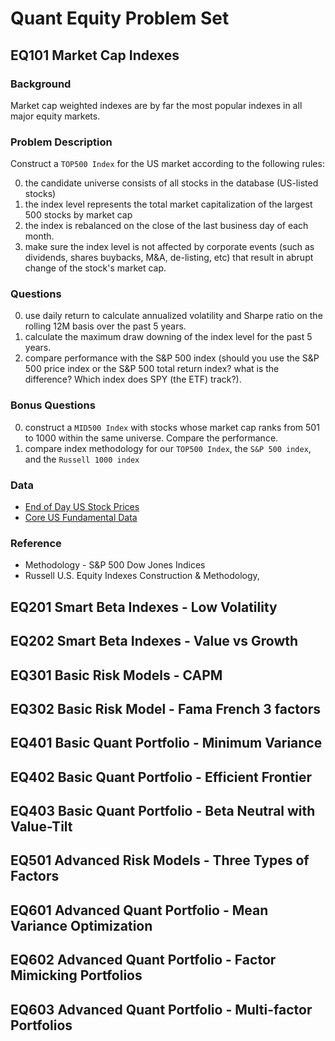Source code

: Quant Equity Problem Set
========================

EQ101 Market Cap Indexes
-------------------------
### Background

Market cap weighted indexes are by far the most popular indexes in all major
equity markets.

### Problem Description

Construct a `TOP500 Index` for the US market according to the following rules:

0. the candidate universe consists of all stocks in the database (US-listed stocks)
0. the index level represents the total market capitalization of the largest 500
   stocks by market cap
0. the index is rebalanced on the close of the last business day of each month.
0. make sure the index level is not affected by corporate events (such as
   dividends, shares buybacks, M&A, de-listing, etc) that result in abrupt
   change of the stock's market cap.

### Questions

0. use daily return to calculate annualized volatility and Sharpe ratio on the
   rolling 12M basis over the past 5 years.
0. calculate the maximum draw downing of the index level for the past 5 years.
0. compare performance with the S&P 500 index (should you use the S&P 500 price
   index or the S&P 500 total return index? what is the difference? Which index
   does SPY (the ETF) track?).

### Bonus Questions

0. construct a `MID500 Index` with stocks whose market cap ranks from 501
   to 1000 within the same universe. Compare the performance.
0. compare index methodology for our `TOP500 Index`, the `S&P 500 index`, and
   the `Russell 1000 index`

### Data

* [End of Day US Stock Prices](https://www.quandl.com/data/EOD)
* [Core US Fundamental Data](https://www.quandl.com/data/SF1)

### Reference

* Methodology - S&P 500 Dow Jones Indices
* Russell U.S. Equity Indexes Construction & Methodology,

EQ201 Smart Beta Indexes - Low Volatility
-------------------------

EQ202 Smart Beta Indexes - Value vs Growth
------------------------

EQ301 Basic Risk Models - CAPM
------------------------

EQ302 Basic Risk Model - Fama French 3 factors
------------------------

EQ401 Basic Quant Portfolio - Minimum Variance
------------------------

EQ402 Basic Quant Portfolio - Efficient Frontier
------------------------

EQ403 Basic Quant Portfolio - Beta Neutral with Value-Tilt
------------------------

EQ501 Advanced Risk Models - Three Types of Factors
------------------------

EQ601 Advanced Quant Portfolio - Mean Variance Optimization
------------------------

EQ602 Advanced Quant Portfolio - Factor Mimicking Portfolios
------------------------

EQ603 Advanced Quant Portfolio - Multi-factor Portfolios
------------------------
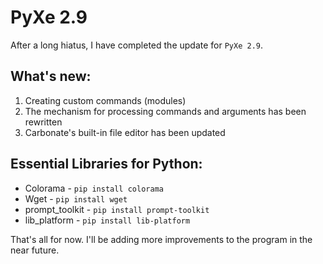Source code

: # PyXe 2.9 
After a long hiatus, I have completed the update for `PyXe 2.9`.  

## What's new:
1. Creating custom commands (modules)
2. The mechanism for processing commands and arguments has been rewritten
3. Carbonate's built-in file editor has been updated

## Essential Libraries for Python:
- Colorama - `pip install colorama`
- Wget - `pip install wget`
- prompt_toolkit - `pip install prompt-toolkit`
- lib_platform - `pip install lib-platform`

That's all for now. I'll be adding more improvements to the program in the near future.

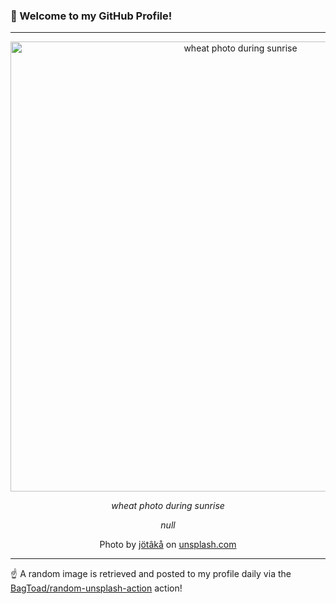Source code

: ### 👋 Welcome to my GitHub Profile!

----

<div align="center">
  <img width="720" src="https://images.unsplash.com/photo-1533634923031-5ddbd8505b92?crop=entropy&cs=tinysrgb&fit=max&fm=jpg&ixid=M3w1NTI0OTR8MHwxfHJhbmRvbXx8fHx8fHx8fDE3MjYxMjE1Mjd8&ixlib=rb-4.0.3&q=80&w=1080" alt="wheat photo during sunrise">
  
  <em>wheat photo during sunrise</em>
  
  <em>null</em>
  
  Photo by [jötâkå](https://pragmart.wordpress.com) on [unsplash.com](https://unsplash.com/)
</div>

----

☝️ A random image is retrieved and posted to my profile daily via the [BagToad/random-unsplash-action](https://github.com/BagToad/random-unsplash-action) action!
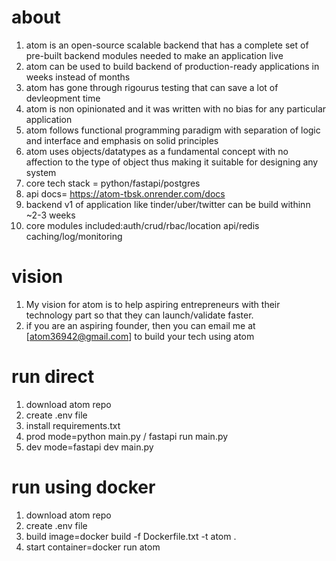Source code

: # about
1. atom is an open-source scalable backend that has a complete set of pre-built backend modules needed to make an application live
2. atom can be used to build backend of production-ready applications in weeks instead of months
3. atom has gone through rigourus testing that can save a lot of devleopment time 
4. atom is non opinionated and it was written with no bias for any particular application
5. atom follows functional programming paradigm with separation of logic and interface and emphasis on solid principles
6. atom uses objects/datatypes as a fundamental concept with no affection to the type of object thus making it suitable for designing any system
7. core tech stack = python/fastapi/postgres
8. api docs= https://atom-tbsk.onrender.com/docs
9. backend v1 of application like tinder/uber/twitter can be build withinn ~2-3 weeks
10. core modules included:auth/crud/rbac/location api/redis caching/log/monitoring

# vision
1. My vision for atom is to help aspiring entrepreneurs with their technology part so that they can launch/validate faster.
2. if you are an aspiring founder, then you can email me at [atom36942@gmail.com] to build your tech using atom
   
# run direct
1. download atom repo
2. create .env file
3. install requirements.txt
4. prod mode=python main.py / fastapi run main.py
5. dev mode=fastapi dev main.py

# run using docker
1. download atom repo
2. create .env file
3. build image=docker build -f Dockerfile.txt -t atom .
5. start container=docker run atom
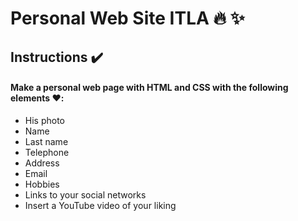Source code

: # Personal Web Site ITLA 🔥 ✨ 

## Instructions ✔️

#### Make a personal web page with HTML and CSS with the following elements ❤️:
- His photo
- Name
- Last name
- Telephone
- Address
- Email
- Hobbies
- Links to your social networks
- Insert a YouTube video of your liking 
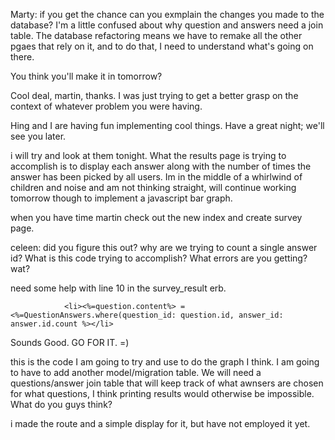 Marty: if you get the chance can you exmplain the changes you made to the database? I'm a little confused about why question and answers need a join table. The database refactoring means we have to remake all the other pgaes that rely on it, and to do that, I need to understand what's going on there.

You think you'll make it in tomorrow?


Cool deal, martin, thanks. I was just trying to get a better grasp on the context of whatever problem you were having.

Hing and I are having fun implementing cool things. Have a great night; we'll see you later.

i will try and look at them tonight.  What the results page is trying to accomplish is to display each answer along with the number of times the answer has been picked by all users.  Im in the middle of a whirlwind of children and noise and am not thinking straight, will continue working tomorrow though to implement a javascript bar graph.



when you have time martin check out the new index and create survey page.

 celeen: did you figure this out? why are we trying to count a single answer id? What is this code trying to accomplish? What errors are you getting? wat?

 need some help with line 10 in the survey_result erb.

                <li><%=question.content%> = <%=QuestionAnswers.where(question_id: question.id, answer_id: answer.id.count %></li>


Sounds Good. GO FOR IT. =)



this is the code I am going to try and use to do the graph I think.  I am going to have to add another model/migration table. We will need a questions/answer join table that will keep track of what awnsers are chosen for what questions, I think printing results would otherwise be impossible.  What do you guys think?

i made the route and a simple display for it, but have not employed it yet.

★ ★ ★ ★ ★

Transcribe the full listing above exactly, with the images removed.

Source code

: Quant Equity Problem Set
========================

EQ101 Market Cap Indexes
-------------------------
### Background

Market cap weighted indexes are by far the most popular indexes in all major
equity markets.

### Problem Description

Construct a `TOP500 Index` for the US market according to the following rules:

0. the candidate universe consists of all stocks in the database (US-listed stocks)
0. the index level represents the total market capitalization of the largest 500
   stocks by market cap
0. the index is rebalanced on the close of the last business day of each month.
0. make sure the index level is not affected by corporate events (such as
   dividends, shares buybacks, M&A, de-listing, etc) that result in abrupt
   change of the stock's market cap.

### Questions

0. use daily return to calculate annualized volatility and Sharpe ratio on the
   rolling 12M basis over the past 5 years.
0. calculate the maximum draw downing of the index level for the past 5 years.
0. compare performance with the S&P 500 index (should you use the S&P 500 price
   index or the S&P 500 total return index? what is the difference? Which index
   does SPY (the ETF) track?).

### Bonus Questions

0. construct a `MID500 Index` with stocks whose market cap ranks from 501
   to 1000 within the same universe. Compare the performance.
0. compare index methodology for our `TOP500 Index`, the `S&P 500 index`, and
   the `Russell 1000 index`

### Data

* [End of Day US Stock Prices](https://www.quandl.com/data/EOD)
* [Core US Fundamental Data](https://www.quandl.com/data/SF1)

### Reference

* Methodology - S&P 500 Dow Jones Indices
* Russell U.S. Equity Indexes Construction & Methodology,

EQ201 Smart Beta Indexes - Low Volatility
-------------------------

EQ202 Smart Beta Indexes - Value vs Growth
------------------------

EQ301 Basic Risk Models - CAPM
------------------------

EQ302 Basic Risk Model - Fama French 3 factors
------------------------

EQ401 Basic Quant Portfolio - Minimum Variance
------------------------

EQ402 Basic Quant Portfolio - Efficient Frontier
------------------------

EQ403 Basic Quant Portfolio - Beta Neutral with Value-Tilt
------------------------

EQ501 Advanced Risk Models - Three Types of Factors
------------------------

EQ601 Advanced Quant Portfolio - Mean Variance Optimization
------------------------

EQ602 Advanced Quant Portfolio - Factor Mimicking Portfolios
------------------------

EQ603 Advanced Quant Portfolio - Multi-factor Portfolios
------------------------
Source code

: # PyXe 2.9 
After a long hiatus, I have completed the update for `PyXe 2.9`.  

## What's new:
1. Creating custom commands (modules)
2. The mechanism for processing commands and arguments has been rewritten
3. Carbonate's built-in file editor has been updated

## Essential Libraries for Python:
- Colorama - `pip install colorama`
- Wget - `pip install wget`
- prompt_toolkit - `pip install prompt-toolkit`
- lib_platform - `pip install lib-platform`

That's all for now. I'll be adding more improvements to the program in the near future.

Source code

: ### 👋 Welcome to my GitHub Profile!

----

<div align="center">
  <img width="720" src="https://images.unsplash.com/photo-1533634923031-5ddbd8505b92?crop=entropy&cs=tinysrgb&fit=max&fm=jpg&ixid=M3w1NTI0OTR8MHwxfHJhbmRvbXx8fHx8fHx8fDE3MjYxMjE1Mjd8&ixlib=rb-4.0.3&q=80&w=1080" alt="wheat photo during sunrise">
  
  <em>wheat photo during sunrise</em>
  
  <em>null</em>
  
  Photo by [jötâkå](https://pragmart.wordpress.com) on [unsplash.com](https://unsplash.com/)
</div>

----

☝️ A random image is retrieved and posted to my profile daily via the [BagToad/random-unsplash-action](https://github.com/BagToad/random-unsplash-action) action!
Source code

: # about
1. atom is an open-source scalable backend that has a complete set of pre-built backend modules needed to make an application live
2. atom can be used to build backend of production-ready applications in weeks instead of months
3. atom has gone through rigourus testing that can save a lot of devleopment time 
4. atom is non opinionated and it was written with no bias for any particular application
5. atom follows functional programming paradigm with separation of logic and interface and emphasis on solid principles
6. atom uses objects/datatypes as a fundamental concept with no affection to the type of object thus making it suitable for designing any system
7. core tech stack = python/fastapi/postgres
8. api docs= https://atom-tbsk.onrender.com/docs
9. backend v1 of application like tinder/uber/twitter can be build withinn ~2-3 weeks
10. core modules included:auth/crud/rbac/location api/redis caching/log/monitoring

# vision
1. My vision for atom is to help aspiring entrepreneurs with their technology part so that they can launch/validate faster.
2. if you are an aspiring founder, then you can email me at [atom36942@gmail.com] to build your tech using atom
   
# run direct
1. download atom repo
2. create .env file
3. install requirements.txt
4. prod mode=python main.py / fastapi run main.py
5. dev mode=fastapi dev main.py

# run using docker
1. download atom repo
2. create .env file
3. build image=docker build -f Dockerfile.txt -t atom .
5. start container=docker run atom
Source code

: # Personal Web Site ITLA 🔥 ✨ 

## Instructions ✔️

#### Make a personal web page with HTML and CSS with the following elements ❤️:
- His photo
- Name
- Last name
- Telephone
- Address
- Email
- Hobbies
- Links to your social networks
- Insert a YouTube video of your liking 
 Marty: if you get the chance can you exmplain the changes you made to the database? I'm a little confused about why question and answers need a join table. The database refactoring means we have to remake all the other pgaes that rely on it, and to do that, I need to understand what's going on there.

You think you'll make it in tomorrow?


Cool deal, martin, thanks. I was just trying to get a better grasp on the context of whatever problem you were having.

Hing and I are having fun implementing cool things. Have a great night; we'll see you later.

i will try and look at them tonight.  What the results page is trying to accomplish is to display each answer along with the number of times the answer has been picked by all users.  Im in the middle of a whirlwind of children and noise and am not thinking straight, will continue working tomorrow though to implement a javascript bar graph.



when you have time martin check out the new index and create survey page.

 celeen: did you figure this out? why are we trying to count a single answer id? What is this code trying to accomplish? What errors are you getting? wat?

 need some help with line 10 in the survey_result erb.

                <li><%=question.content%> = <%=QuestionAnswers.where(question_id: question.id, answer_id: answer.id.count %></li>


Sounds Good. GO FOR IT. =)



this is the code I am going to try and use to do the graph I think.  I am going to have to add another model/migration table. We will need a questions/answer join table that will keep track of what awnsers are chosen for what questions, I think printing results would otherwise be impossible.  What do you guys think?

i made the route and a simple display for it, but have not employed it yet.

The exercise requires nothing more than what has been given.